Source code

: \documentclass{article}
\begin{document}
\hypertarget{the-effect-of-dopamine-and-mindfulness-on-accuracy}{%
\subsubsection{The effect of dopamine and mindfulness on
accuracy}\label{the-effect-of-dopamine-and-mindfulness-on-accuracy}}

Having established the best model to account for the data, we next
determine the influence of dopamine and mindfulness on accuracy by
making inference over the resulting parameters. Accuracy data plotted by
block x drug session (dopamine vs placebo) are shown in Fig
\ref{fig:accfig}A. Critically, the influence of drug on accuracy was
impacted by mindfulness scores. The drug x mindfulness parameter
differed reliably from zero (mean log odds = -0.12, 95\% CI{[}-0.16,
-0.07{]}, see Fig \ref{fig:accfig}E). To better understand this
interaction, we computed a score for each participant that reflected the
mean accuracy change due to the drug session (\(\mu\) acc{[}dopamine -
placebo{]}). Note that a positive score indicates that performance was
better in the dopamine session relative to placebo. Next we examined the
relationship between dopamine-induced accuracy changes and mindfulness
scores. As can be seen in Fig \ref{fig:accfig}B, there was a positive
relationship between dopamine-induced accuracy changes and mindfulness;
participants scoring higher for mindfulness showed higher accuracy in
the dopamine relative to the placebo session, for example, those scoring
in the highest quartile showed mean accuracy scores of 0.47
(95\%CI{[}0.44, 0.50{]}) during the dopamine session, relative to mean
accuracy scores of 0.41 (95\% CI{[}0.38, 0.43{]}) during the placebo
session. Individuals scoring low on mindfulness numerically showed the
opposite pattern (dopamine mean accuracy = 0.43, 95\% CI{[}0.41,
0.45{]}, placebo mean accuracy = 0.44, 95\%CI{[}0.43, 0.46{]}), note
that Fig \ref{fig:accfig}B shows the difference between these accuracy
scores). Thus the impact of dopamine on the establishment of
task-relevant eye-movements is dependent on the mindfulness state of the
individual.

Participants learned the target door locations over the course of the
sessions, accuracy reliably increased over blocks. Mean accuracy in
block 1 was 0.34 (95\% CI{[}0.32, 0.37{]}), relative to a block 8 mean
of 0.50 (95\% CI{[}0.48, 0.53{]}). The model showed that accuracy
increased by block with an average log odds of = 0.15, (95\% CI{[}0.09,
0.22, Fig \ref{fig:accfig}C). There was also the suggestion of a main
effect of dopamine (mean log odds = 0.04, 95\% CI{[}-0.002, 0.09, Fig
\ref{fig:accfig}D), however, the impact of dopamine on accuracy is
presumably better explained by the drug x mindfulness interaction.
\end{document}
• • • • •
▸ **Work required**
Give back every line of the data exactly.

▸ **Output**
Source code

: \documentclass{article}
\begin{document}
\hypertarget{the-effect-of-dopamine-and-mindfulness-on-accuracy}{%
\subsubsection{The effect of dopamine and mindfulness on
accuracy}\label{the-effect-of-dopamine-and-mindfulness-on-accuracy}}

Having established the best model to account for the data, we next
determine the influence of dopamine and mindfulness on accuracy by
making inference over the resulting parameters. Accuracy data plotted by
block x drug session (dopamine vs placebo) are shown in Fig
\ref{fig:accfig}A. Critically, the influence of drug on accuracy was
impacted by mindfulness scores. The drug x mindfulness parameter
differed reliably from zero (mean log odds = -0.12, 95\% CI{[}-0.16,
-0.07{]}, see Fig \ref{fig:accfig}E). To better understand this
interaction, we computed a score for each participant that reflected the
mean accuracy change due to the drug session (\(\mu\) acc{[}dopamine -
placebo{]}). Note that a positive score indicates that performance was
better in the dopamine session relative to placebo. Next we examined the
relationship between dopamine-induced accuracy changes and mindfulness
scores. As can be seen in Fig \ref{fig:accfig}B, there was a positive
relationship between dopamine-induced accuracy changes and mindfulness;
participants scoring higher for mindfulness showed higher accuracy in
the dopamine relative to the placebo session, for example, those scoring
in the highest quartile showed mean accuracy scores of 0.47
(95\%CI{[}0.44, 0.50{]}) during the dopamine session, relative to mean
accuracy scores of 0.41 (95\% CI{[}0.38, 0.43{]}) during the placebo
session. Individuals scoring low on mindfulness numerically showed the
opposite pattern (dopamine mean accuracy = 0.43, 95\% CI{[}0.41,
0.45{]}, placebo mean accuracy = 0.44, 95\%CI{[}0.43, 0.46{]}), note
that Fig \ref{fig:accfig}B shows the difference between these accuracy
scores). Thus the impact of dopamine on the establishment of
task-relevant eye-movements is dependent on the mindfulness state of the
individual.

Participants learned the target door locations over the course of the
sessions, accuracy reliably increased over blocks. Mean accuracy in
block 1 was 0.34 (95\% CI{[}0.32, 0.37{]}), relative to a block 8 mean
of 0.50 (95\% CI{[}0.48, 0.53{]}). The model showed that accuracy
increased by block with an average log odds of = 0.15, (95\% CI{[}0.09,
0.22, Fig \ref{fig:accfig}C). There was also the suggestion of a main
effect of dopamine (mean log odds = 0.04, 95\% CI{[}-0.002, 0.09, Fig
\ref{fig:accfig}D), however, the impact of dopamine on accuracy is
presumably better explained by the drug x mindfulness interaction.
\end{document}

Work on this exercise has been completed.